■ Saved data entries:

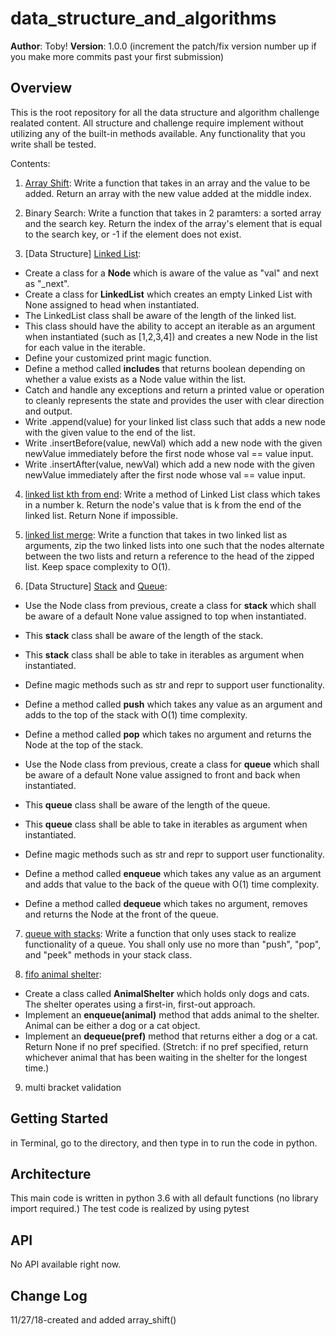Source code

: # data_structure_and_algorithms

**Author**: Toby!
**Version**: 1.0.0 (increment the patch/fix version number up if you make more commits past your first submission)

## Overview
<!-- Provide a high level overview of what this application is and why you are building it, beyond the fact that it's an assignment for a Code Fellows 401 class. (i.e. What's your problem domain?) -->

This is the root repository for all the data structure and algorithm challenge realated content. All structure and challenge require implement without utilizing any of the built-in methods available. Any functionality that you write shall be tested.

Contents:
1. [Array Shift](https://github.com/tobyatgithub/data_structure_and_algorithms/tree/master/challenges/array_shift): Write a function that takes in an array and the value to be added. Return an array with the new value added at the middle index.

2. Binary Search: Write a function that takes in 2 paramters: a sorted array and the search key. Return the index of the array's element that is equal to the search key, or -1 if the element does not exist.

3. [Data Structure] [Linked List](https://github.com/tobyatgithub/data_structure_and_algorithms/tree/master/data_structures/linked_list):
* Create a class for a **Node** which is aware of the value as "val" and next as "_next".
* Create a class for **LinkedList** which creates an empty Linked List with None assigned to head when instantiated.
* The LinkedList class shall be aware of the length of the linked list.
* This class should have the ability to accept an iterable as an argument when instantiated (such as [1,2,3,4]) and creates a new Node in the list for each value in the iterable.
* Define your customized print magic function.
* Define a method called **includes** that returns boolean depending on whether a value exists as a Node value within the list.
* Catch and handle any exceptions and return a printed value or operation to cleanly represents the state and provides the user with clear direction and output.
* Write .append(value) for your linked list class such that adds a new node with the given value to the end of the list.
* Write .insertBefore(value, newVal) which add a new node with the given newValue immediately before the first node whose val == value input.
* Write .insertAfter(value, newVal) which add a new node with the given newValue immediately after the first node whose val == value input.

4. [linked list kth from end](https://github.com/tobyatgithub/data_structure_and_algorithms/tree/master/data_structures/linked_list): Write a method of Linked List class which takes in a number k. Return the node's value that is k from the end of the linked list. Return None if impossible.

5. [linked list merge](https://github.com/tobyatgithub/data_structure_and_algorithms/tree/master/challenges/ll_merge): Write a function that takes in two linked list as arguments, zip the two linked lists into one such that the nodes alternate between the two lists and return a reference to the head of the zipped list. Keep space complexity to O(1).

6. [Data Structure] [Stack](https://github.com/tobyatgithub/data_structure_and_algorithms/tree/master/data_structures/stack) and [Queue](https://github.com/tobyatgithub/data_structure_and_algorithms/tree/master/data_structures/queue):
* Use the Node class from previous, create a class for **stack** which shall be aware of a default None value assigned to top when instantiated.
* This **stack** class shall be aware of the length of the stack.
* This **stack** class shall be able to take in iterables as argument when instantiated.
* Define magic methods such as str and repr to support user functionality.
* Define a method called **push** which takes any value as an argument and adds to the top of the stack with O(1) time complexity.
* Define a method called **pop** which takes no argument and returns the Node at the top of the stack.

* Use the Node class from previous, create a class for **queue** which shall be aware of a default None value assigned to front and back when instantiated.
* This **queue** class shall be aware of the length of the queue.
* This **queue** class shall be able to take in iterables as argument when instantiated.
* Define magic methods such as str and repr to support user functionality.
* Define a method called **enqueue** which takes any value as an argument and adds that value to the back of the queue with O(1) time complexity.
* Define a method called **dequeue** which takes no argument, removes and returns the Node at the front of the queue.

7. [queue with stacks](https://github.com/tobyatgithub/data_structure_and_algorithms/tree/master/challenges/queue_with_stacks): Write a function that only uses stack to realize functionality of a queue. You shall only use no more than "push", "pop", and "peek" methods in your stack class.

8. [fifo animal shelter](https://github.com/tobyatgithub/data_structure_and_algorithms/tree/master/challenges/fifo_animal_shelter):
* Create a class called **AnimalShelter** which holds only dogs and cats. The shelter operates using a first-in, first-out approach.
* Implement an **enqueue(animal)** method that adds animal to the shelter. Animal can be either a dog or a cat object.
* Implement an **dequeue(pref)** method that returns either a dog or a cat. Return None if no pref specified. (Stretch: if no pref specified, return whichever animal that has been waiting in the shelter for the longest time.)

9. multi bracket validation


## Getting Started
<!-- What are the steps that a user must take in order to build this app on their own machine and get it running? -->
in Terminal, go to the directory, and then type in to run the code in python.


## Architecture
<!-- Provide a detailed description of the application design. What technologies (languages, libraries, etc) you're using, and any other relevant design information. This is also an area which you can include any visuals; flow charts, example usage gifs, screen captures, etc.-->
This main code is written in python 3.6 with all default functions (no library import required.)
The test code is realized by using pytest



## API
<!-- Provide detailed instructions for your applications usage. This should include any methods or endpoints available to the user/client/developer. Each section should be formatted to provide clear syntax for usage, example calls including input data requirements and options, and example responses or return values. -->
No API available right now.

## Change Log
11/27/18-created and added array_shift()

■ Required action:
Across the entries above, how many lines include "added"? State only that number.

■ Answer area:
2